AIM OF THE EXERCISE:
Exact copies of the lines from the start of the records through the line with "QVI (KERIA 0.2.0-rc1)" are what the answer must hold; pictures are not part of it.

--

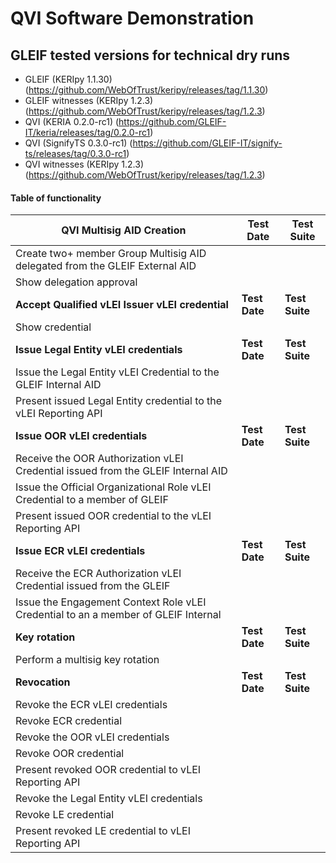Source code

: # QVI Software Demonstration

## GLEIF tested versions for technical dry runs

* GLEIF (KERIpy 1.1.30) (https://github.com/WebOfTrust/keripy/releases/tag/1.1.30)
* GLEIF witnesses (KERIpy 1.2.3) (https://github.com/WebOfTrust/keripy/releases/tag/1.2.3)
* QVI (KERIA 0.2.0-rc1) (https://github.com/GLEIF-IT/keria/releases/tag/0.2.0-rc1)
* QVI (SignifyTS 0.3.0-rc1) (https://github.com/GLEIF-IT/signify-ts/releases/tag/0.3.0-rc1)
* QVI witnesses (KERIpy 1.2.3) (https://github.com/WebOfTrust/keripy/releases/tag/1.2.3)

#### Table of functionality

| **QVI Multisig AID Creation**                                                       | **Test Date** | **Test Suite** |
|-------------------------------------------------------------------------------------|---------------|----------------|
| Create two+ member Group Multisig AID delegated from the GLEIF External AID         |               |                |
| Show delegation approval                                                            |               |                |
| **Accept Qualified vLEI Issuer vLEI credential**                                    | **Test Date** | **Test Suite** |
| Show credential                                                                     |               |                |
| **Issue Legal Entity vLEI credentials**                                             | **Test Date** | **Test Suite** |
| Issue the Legal Entity vLEI Credential to the GLEIF Internal AID                    |               |                |
| Present issued Legal Entity credential to the vLEI Reporting API                    |               |                |
| **Issue OOR vLEI credentials**                                                      | **Test Date** | **Test Suite** |
| Receive the OOR Authorization vLEI Credential issued from the GLEIF Internal AID    |               |                |
| Issue the Official Organizational Role vLEI Credential to a member of GLEIF         |               |                |
| Present issued OOR credential to the vLEI Reporting API                             |               |                |
| **Issue ECR vLEI credentials**                                                      | **Test Date** | **Test Suite** |
| Receive the ECR Authorization vLEI Credential issued from the GLEIF                 |               |                |
| Issue the Engagement Context Role vLEI Credential to an a member of GLEIF Internal  |               |                |
| **Key rotation**                                                                    | **Test Date** | **Test Suite** |
| Perform a multisig key rotation                                                     |               |                |
| **Revocation**                                                                      | **Test Date** | **Test Suite** |
| Revoke the ECR vLEI credentials                                                     |               |                |
| Revoke ECR credential                                                               |               |                |
| Revoke the OOR vLEI credentials                                                     |               |                |
| Revoke OOR credential                                                               |               |                |
| Present revoked OOR credential to vLEI Reporting API                                |               |                |
| Revoke the Legal Entity vLEI credentials                                            |               |                |
| Revoke LE credential                                                                |               |                |
| Present revoked LE credential to vLEI Reporting API                                 |               |                |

--

THE COMPLETED TASK:
Source code

: # QVI Software Demonstration

## GLEIF tested versions for technical dry runs

* GLEIF (KERIpy 1.1.30) (https://github.com/WebOfTrust/keripy/releases/tag/1.1.30)
* GLEIF witnesses (KERIpy 1.2.3) (https://github.com/WebOfTrust/keripy/releases/tag/1.2.3)
* QVI (KERIA 0.2.0-rc1) (https://github.com/GLEIF-IT/keria/releases/tag/0.2.0-rc1)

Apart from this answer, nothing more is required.